CRIET : Florence Kingbo jugée ce mardi
Le procès de la tiktokeuse Florence Kingbo s’est ouvert ce mardi 3 février 2026 devant la Cour de répression des infractions économiques et du terrorisme. Âgée de 21 ans, elle est poursuivie pour harcèlement par le biais d’un système électronique, atteinte à la vie privée, incitation à la haine et à la violence, ainsi qu’incitation à la rébellion, à la suite d’une vidéo devenue virale sur les réseaux sociaux.
Selon Libre Express, dès sa comparution, l’audience a été marquée par une certaine tension. À la barre, la prévenue mâchait un chewing-gum, un détail relevé par le ministère public. Interrogée sur cette attitude, elle a répondu qu’elle ne voyait pas « depuis quand il est interdit de manger ».

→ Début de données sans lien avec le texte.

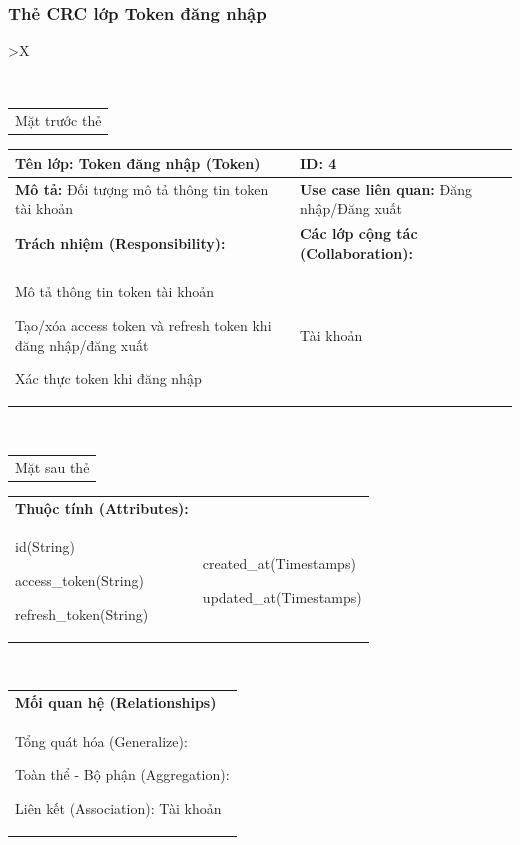 \subsubsection{Thẻ CRC lớp Token đăng nhập}
  \begin{xltabular}{\textwidth}{
    >{\centering\arraybackslash}X 
  }
  \caption{\bfseries \fontsize{12pt}{0pt}\selectfont Thẻ CRC lớp Token đăng nhập}
  \\
  \begin{tabularx}{0.9\textwidth}{X}
    Mặt trước thẻ
  \end{tabularx}
  \begin{tabularx}{0.9\textwidth}{|X|X|}
    \hline
    \textbf{Tên lớp:} Token đăng nhập (Token) & \textbf{ID:} 4  \\
    \hline
    \textbf{Mô tả:} Đối tượng mô tả thông tin token tài khoản & \textbf{Use case liên quan:} Đăng nhập/Đăng xuất \\
    \hline
    \textbf{Trách nhiệm (Responsibility):} & \textbf{Các lớp cộng tác (Collaboration):} \\
    Mô tả thông tin token tài khoản

    Tạo/xóa access token và refresh token khi đăng nhập/đăng xuất

    Xác thực token khi đăng nhập
    & 
    Tài khoản
    \\
    \hline
  \end{tabularx}
  \\
  \begin{tabularx}{0.9\textwidth}{X}
    Mặt sau thẻ
  \end{tabularx} 
  \begin{tabularx}{0.9\textwidth}{|X|X|}
    \hline
    \textbf{Thuộc tính (Attributes):} & \\
    id(String) 
    
    access\_token(String)
    
    refresh\_token(String) 
    & 
    
    created\_at(Timestamps)

    updated\_at(Timestamps)
    \\
    \hline
  \end{tabularx}
  \\     
  \begin{tabularx}{0.9\textwidth}{|X|}
    \textbf{Mối quan hệ (Relationships)} \\
    Tổng quát hóa (Generalize):

    Toàn thể - Bộ phận (Aggregation):
      
    Liên kết (Association): Tài khoản
    \\
    \hline
  \end{tabularx}
  \end{xltabular}

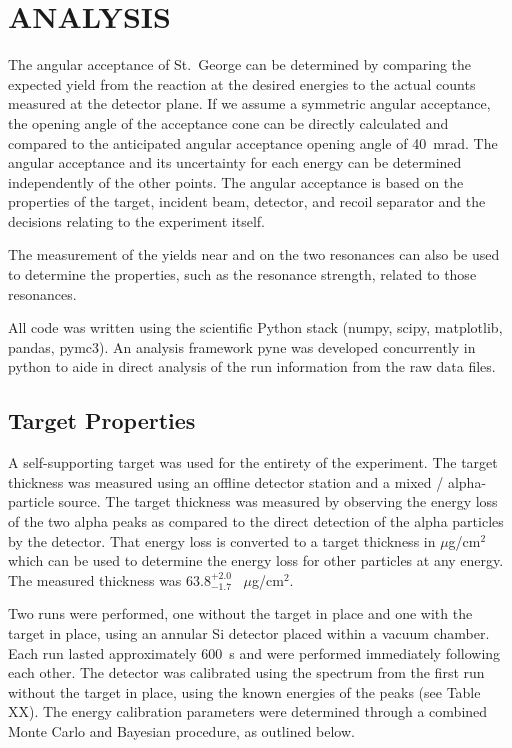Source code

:
\chapter{ANALYSIS}
\label{ch:analysis}

The angular acceptance of St.\ George can be determined by comparing the
expected yield from the reaction at the desired energies to the actual
counts measured at the detector plane. If we assume a symmetric angular
acceptance, the opening angle of the acceptance cone can be directly
calculated and compared to the anticipated angular acceptance opening
angle of 40~mrad. The angular acceptance and its uncertainty for each
energy can be determined independently of the other points. The angular
acceptance is based on the properties of the target, incident beam,
detector, and recoil separator and the decisions relating to the
experiment itself.

The measurement of the yields near and on the two resonances can also be used
to determine the properties, such as the resonance strength, related to those
resonances.

All code was written using the scientific Python stack (numpy, scipy,
matplotlib, pandas, pymc3). An analysis framework pyne was developed
concurrently in python to aide in direct analysis of the run information
from the raw data files.


\section{Target Properties}
\label{sec:target-properties}

A self-supporting  target was used for the entirety of the
experiment. The target thickness was measured using an offline detector
station and a mixed / alpha-particle source. The
target thickness was measured by observing the energy loss of the two
alpha peaks as compared to the direct detection of the alpha particles
by the detector. That energy loss is converted to a target thickness in
$\mu$g/cm${}^{2}$ which can be used to determine the energy loss for other
particles at any energy. The measured thickness was $63.8^{+2.0}_{-1.7}$~
$\mu$g/cm${}^{2}$.


Two runs were performed, one without the target in place and one with
the target in place, using an annular Si detector placed within a vacuum
chamber. Each run lasted approximately 600~s and were performed
immediately following each other. The detector was calibrated using the
spectrum from the first run without the target in place, using the known
energies of the peaks (see Table XX). The energy calibration parameters
were determined through a combined Monte Carlo and Bayesian procedure, as
outlined below.

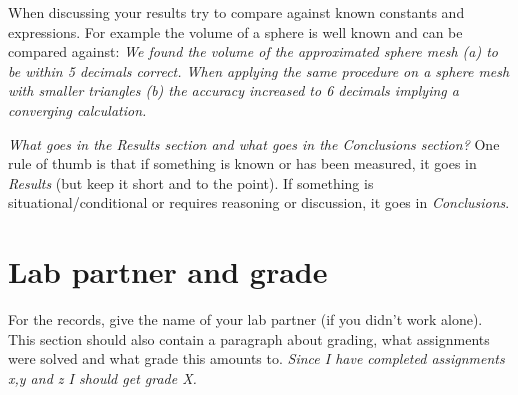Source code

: \documentclass[onecolumn]{article}
\begin{document}
When discussing your results try to compare against known constants and expressions. For example the volume of a sphere is well known and can be compared against: \emph{We found the volume of the approximated sphere mesh (a) to be within 5 decimals correct. When applying the same procedure on a sphere mesh with smaller triangles (b) the accuracy increased to 6 decimals implying a converging calculation.}

\emph{What goes in the Results section and what goes in the Conclusions section?} One rule of thumb is that if something is known or has been measured, it goes in \emph{Results} (but keep it short and to the point). If something is situational/conditional or requires reasoning or discussion, it goes in \emph{Conclusions}.


\section{Lab partner and grade}
For the records, give the name of your lab partner (if you didn't work alone). This section should also contain a paragraph about grading, what assignments were solved and what grade this amounts to. \emph{Since I have completed assignments x,y and z I should get grade X.}

\nocite{*}


\end{document}
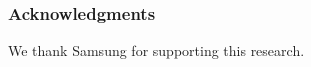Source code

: \documentclass{article}
\begin{document}


\subsubsection*{Acknowledgments}
We thank Samsung for supporting this research.




\small


\medskip

\small
\end{document}
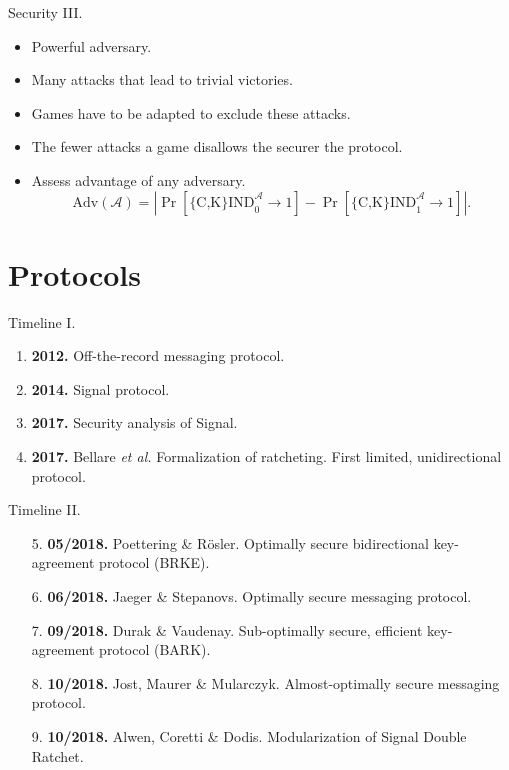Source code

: \documentclass{beamer}
\renewcommand{\t}{\text}
\begin{document}
\begin{frame}{Security III.}
  \begin{itemize}
  \item Powerful adversary.
  \item Many attacks that lead to trivial victories.
  \item Games have to be adapted to exclude these attacks.
  \item The fewer attacks a game disallows the securer the protocol.
  \item Assess advantage of any adversary.
\[
  \t{Adv}(\mathcal{A}) = \left| \Pr \left[ \t{\{C,K\}IND}_0^\mathcal{A} \rightarrow 1 \right] -
                                \Pr \left[ \t{\{C,K\}IND}_1^\mathcal{A} \rightarrow 1 \right]
                         \right|.
\]
  \end{itemize}
\end{frame}

\section{Protocols}
\label{sec:protocols}

\begin{frame}{Timeline I.}
  \begin{enumerate}
  \item \textbf{2012.} Off-the-record messaging protocol.
  \item \textbf{2014.} Signal protocol.
  \item \textbf{2017.} Security analysis of Signal.
  \item \textbf{2017.} Bellare {\em et al.} Formalization of ratcheting. First
    limited, unidirectional protocol.
  \end{enumerate}
\end{frame}

\begin{frame}{Timeline II.}
  \begin{enumerate}
  \item[5.] \textbf{05/2018.} Poettering \& Rösler. Optimally secure bidirectional
    key-agreement protocol (BRKE).
  \item[6.] \textbf{06/2018.} Jaeger \& Stepanovs. Optimally secure messaging protocol.
  \item[7.] \textbf{09/2018.} Durak \& Vaudenay. Sub-optimally secure, efficient key-agreement
    protocol (BARK).
  \item[8.] \textbf{10/2018.} Jost, Maurer \& Mularczyk. Almost-optimally secure messaging
    protocol.
  \item[9.] \textbf{10/2018.} Alwen, Coretti \& Dodis. Modularization of Signal Double
    Ratchet.
  \end{enumerate}
\end{frame}
\end{document}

Lors de la phase d’inculpation, une autre réponse de Florence Kingbo, jugée déplacée par la Cour, a provoqué une réaction de la présidente de céans. Celle-ci a alors demandé à son avocat, Me Aboubacar Baparapé, de calmer sa cliente, toujours selon le même média.
Sur le fond, la tiktokeuse n’a pas nié les faits. Elle a reconnu être l’auteure des propos incriminés et a déclaré les assumer. « Oui, je reconnais les faits », a-t-elle lancé à la barre, avant d’ajouter que, selon elle, « ceux qui insultent Boni Yayi ne sont pas poursuivis, mais ceux qui s’en prennent à Patrice Talon le sont ».

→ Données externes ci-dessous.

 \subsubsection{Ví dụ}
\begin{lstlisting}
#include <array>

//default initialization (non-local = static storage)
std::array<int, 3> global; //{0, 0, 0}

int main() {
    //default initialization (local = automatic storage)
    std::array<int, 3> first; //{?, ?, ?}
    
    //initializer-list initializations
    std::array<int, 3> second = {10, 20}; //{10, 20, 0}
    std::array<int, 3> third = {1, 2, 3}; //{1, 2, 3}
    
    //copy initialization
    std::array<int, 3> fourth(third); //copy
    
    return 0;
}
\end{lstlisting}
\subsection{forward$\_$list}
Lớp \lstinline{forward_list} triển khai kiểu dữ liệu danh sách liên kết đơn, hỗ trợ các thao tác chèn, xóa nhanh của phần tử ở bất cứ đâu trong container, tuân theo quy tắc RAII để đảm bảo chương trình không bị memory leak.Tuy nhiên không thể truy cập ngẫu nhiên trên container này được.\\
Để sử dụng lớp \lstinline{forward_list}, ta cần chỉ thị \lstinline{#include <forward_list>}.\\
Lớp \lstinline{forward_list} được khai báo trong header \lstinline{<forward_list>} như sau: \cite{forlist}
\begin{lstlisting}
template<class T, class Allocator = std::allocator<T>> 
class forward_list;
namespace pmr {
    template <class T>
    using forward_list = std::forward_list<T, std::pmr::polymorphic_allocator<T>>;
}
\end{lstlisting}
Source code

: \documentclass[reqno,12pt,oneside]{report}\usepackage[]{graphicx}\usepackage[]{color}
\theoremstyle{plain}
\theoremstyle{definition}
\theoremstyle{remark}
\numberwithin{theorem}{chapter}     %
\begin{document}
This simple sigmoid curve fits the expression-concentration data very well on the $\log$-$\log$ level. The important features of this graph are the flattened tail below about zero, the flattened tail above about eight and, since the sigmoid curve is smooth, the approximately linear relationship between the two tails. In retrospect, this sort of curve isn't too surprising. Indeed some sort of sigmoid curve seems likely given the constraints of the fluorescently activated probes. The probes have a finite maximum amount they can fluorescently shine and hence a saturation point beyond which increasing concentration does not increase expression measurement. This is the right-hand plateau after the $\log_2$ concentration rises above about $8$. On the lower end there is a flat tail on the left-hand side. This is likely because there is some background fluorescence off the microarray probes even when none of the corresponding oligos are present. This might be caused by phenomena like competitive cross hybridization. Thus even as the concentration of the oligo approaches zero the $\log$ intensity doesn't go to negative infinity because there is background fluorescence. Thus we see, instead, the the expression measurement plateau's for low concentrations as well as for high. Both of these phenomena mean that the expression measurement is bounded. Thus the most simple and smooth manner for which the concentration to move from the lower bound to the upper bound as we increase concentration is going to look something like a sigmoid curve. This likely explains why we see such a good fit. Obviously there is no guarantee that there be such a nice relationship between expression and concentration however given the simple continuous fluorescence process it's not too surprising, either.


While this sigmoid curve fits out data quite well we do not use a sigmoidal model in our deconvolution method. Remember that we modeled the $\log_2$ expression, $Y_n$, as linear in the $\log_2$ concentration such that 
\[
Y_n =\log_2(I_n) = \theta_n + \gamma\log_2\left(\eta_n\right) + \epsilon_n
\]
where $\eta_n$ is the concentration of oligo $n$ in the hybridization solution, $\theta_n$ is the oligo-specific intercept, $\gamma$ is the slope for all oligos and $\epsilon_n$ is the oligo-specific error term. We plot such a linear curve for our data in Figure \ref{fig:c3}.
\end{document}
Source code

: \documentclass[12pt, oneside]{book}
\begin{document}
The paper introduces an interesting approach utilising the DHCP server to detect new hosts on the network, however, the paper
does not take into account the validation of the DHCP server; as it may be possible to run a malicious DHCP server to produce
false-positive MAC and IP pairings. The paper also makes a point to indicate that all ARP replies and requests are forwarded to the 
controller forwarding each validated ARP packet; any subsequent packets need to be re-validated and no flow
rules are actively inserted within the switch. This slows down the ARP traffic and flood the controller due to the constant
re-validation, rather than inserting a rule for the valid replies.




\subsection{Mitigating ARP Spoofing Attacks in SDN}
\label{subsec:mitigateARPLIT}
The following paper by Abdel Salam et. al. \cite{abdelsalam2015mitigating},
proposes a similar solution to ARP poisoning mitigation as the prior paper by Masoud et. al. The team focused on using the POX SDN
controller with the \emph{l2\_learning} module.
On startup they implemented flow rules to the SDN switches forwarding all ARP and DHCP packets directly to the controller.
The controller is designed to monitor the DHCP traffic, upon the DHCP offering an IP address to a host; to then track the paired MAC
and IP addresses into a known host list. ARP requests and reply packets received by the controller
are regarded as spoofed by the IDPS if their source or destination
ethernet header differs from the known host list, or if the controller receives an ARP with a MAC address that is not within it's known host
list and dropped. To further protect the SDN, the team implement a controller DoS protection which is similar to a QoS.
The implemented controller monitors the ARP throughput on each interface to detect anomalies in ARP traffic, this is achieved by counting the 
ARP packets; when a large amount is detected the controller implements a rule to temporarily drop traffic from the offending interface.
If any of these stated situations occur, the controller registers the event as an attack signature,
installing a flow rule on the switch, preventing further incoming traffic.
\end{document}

Faut-il le notifier, au moment des plaidoiries, son avocat a soulevé la question de sa responsabilité pénale, évoquant un trouble mental. Une position immédiatement rejetée par la prévenue elle-même. « Je ne suis pas folle », a rétorqué Florence Kingbo, affirmant être consciente de ses actes.

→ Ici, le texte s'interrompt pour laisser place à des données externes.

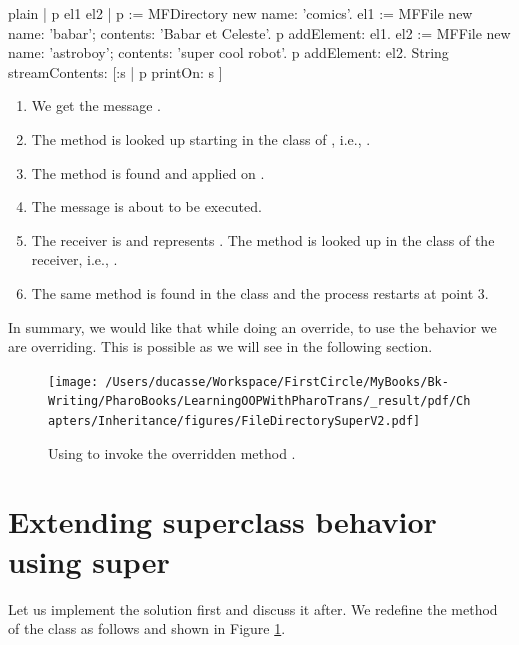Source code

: \documentclass[10pt,twoside,english]{_support/latex/sbabook/sbabook}
\begin{document}
\begin{displaycode}{plain}
| p el1 el2 |
p := MFDirectory new name: 'comics'.
el1 := MFFile new name: 'babar'; contents: 'Babar et Celeste'.
p addElement: el1.
el2 := MFFile new name: 'astroboy'; contents: 'super cool robot'.
p addElement: el2.
String streamContents: [:s | p printOn: s ]
\end{displaycode}

\begin{enumerate}
\item We get the message .
\item The method  is looked up starting in the class of , i.e., .
\item The method is found and applied on .
\item The message   is about to be executed.
\item The receiver is  and represents . The method  is looked up in the class of the receiver,  i.e., .
\item The same method is found in the class  and the process restarts at point 3.
\end{enumerate}

In summary, we would like that while doing an override, to use the behavior we are overriding. This is possible as we will see in the following section. 


\begin{figure}

\begin{center}
\texttt{[image: /Users/ducasse/Workspace/FirstCircle/MyBooks/Bk-Writing/PharoBooks/LearningOOPWithPharoTrans/\_result/pdf/Chapters/Inheritance/figures/FileDirectorySuperV2.pdf]}\caption{Using  to invoke the overridden method .\label{fig:FileDirectorySuperV2}}\end{center}
\end{figure}

\section{Extending superclass behavior using super}
Let us implement the solution first and discuss it after. We redefine the method  of the class  as follows and shown in Figure \ref{fig:FileDirectorySuperV2}.
\end{document}
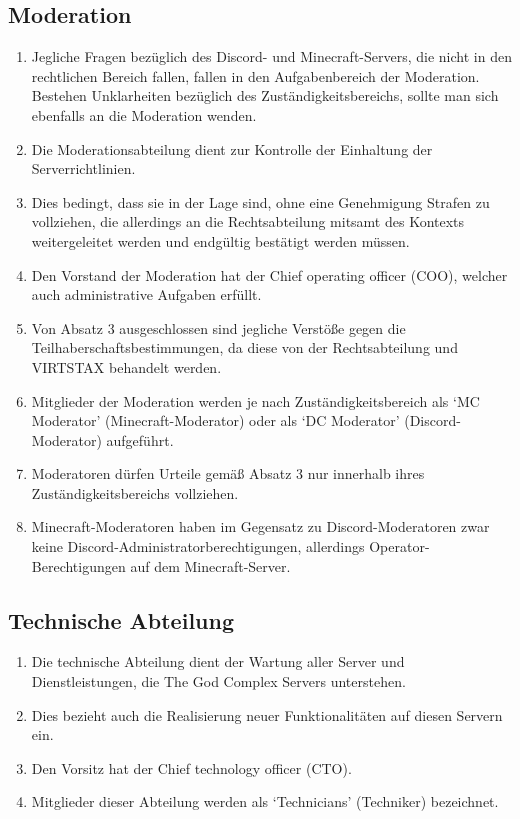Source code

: \documentclass{article}
\begin{document}
\subsection{Moderation}\label{support}
\begin{enumerate}[(1)]
	\item Jegliche Fragen bezüglich des Discord- und Minecraft-Servers, die nicht in den rechtlichen Bereich fallen, fallen in den Aufgabenbereich der Moderation. Bestehen Unklarheiten bezüglich des Zuständigkeitsbereichs, sollte man sich ebenfalls an die Moderation wenden.
	\item Die Moderationsabteilung dient zur Kontrolle der Einhaltung der Serverrichtlinien.
	\item Dies bedingt, dass sie in der Lage sind, ohne eine Genehmigung Strafen zu vollziehen, die allerdings an die Rechtsabteilung mitsamt des Kontexts weitergeleitet werden und endgültig bestätigt werden müssen.
	\item Den Vorstand der Moderation hat der Chief operating officer (COO), welcher auch administrative Aufgaben erfüllt.
	\item Von Absatz 3 ausgeschlossen sind jegliche Verstöße gegen die Teilhaberschaftsbestimmungen, da diese von der Rechtsabteilung und VIRTSTAX behandelt werden.
	\item Mitglieder der Moderation werden je nach Zuständigkeitsbereich als `MC Moderator' (Minecraft-Moderator) oder als `DC Moderator' (Discord-Moderator) aufgeführt.
	\item Moderatoren dürfen Urteile gemäß Absatz 3 nur innerhalb ihres Zuständigkeitsbereichs vollziehen.
	\item Minecraft-Moderatoren haben im Gegensatz zu Discord-Moderatoren zwar keine Discord-Administratorberechtigungen, allerdings Operator-Berechtigungen auf dem Minecraft-Server.
\end{enumerate}

\subsection{Technische Abteilung}
\begin{enumerate}[(1)]
	\item Die technische Abteilung dient der Wartung aller Server und Dienstleistungen, die The God Complex Servers unterstehen.
	\item Dies bezieht auch die Realisierung neuer Funktionalitäten auf diesen Servern ein.
	\item Den Vorsitz hat der Chief technology officer (CTO).
	\item Mitglieder dieser Abteilung werden als `Technicians' (Techniker) bezeichnet.
\end{enumerate}
\end{document}
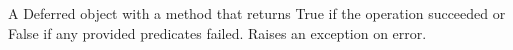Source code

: A Deferred object with a  method that returns True if the operation
succeeded or False if any provided predicates failed.  Raises an exception on
error.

À l’issue des débats, le ministère public a demandé le renvoi du dossier afin de préparer ses réquisitions. La défense a sollicité une mise en liberté provisoire, invoquant la nécessité de la protéger « d’elle-même en prison ». Une demande à laquelle le parquet spécial s’est opposé.
La Cour a finalement renvoyé l’affaire au mardi 24 mars 2026, pour les réquisitions du ministère public et pour statuer sur la demande de remise en liberté provisoire. À l’annonce de ce renvoi, la prévenue a de nouveau réagi. Elle a déclaré que le dossier pouvait être renvoyé « même en 2030 » et qu’elle se sentait « trop à l’aise en prison », où elle mangeait « sept fois par jour ». Face à ces propos, la présidente de céans a ordonné son évacuation de la salle d’audience.
Il convient de rappeler que Florence Kingbo est sous mandat de dépôt depuis le 18 décembre 2025. Elle avait été interpellée après la diffusion d’une vidéo dans laquelle elle qualifiait le président Patrice Talon de « tyran » et s’en prenait également à son épouse Claudine Talon et à leur fils.